Le contrat didactique implicite qui apparaît dans l’analyse de ces neuf questionnaires à propos de la première séance est le suivant : des activités simples mais à partir de la langue complexe sont mises en place, elles mobilisent des compétences familières, amènent les élèves à se rendre compte qu’ils ont déjà des repères dans la nouvelle langue cible (lexique, situations de communication, mélodie de chanson commune aux deux cultures). Selon le dispositif de la première séance, les élèves évoquent ou non leur répertoire plurilingue. Plus qu’une sollicitation directe et individuelle, c’est une activité commune (débat ou situation d’éveil aux langues) qui permet à l’enseignant et aux élèves de prendre conscience du répertoire du groupe entier et de le partager. Mais ce sont moins les savoirs sociaux de l’enfant que ses acquis linguistiques en cadre scolaire qui intéressent les enseignants, et deux d’entre eux évoquent à ce sujet leur souci de diminuer l’hétérogénéité dans la classe. Le répertoire plurilingue, à l’occasion de la première séance, n’est sollicité et activé dans toute sa dimension (toutes les langues, y compris celles côtoyées en dehors de l’école) que par quatre des neuf enseignants.

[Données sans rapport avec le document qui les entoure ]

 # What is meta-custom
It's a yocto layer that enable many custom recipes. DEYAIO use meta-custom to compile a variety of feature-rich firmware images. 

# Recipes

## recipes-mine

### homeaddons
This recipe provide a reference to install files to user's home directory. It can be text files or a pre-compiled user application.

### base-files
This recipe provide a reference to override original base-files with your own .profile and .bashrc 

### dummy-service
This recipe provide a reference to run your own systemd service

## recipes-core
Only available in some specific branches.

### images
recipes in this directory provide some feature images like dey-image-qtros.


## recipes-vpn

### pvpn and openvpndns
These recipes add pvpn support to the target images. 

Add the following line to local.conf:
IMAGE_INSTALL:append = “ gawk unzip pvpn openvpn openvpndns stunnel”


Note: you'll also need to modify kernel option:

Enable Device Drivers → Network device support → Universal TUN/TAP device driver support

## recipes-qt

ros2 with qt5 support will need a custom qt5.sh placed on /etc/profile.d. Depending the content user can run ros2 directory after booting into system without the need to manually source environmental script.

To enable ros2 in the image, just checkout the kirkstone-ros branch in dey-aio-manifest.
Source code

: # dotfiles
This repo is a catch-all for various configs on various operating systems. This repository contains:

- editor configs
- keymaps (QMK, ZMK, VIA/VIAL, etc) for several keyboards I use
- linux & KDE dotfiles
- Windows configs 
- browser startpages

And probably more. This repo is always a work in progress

Au contrat didactique, ces quatre enseignantes ajoutent une forme de contrat linguistique : débuter l’enseignement d’une langue par une activité qui permet la comparaison de plusieurs langues et l’expression des apprenants sur leurs propres langues place d’emblée cet enseignement dans une perspective d’accueil des langues et expériences linguistiques de chacun. Ce qui est mis en place lors de la première séance, que ce soit l’accueil des seules langues enseignées en milieu scolaire ou l’indication d’une réceptivité vis-à-vis de toutes les langues des répertoires des élèves, même lorsqu’elles sont très éloignées de l’univers scolaire, peut être mis en lien avec l’attitude des élèves les semaines suivantes : les élèves de sixième dont les répertoires plurilingues n’ont pas été sollicités n’évoquent en classe que leurs contacts avec la langue cible. Il n’en est pas de même pour ceux de cours préparatoire, qui répondent aux sollicitations de l’enseignante et donnent des mots dans les langues qu’ils connaissent, ceux de CE2 qui font de nombreux liens entre les langues de l’école et les langues de leur environnement. Mais nous pouvons également attribuer cette différence au contexte de l’école primaire et à la représentation qu’ont les enfants du collège : l’enseignant généraliste assure la cohérence et encourage les passerelles entre différents contenus ; il est le référent principal et sa relation aux enfants encourage la parole. A l’inverse, la représentation qui circule à propos du collège est celle du cloisonnement entre les disciplines. Rien, pourtant, en cours de langue au collège, et particulièrement en début d’année, ne s’oppose à la mise en place d’activités d’éveil aux langues ; le recueil fait par les enseignants des contacts des élèves avec d’autres langues enseignées en cadre scolaire pourrait s’étendre à d’autres langues. Le lien des enseignants à plusieurs langues, la langue de l’école, la langue cible, mais aussi pourquoi pas d’autres langues de son propre vécu, pourrait être l’une des clauses de ce contrat linguistique. Pour que ce contrat linguistique perdure et contribue aux apprentissages, il serait utile de prolonger les activités d’éveil aux langues au-delà de la première séance, d’y ajouter d’autres activités cognitives et métalinguistiques et une pratique systématique de l’auto évaluation.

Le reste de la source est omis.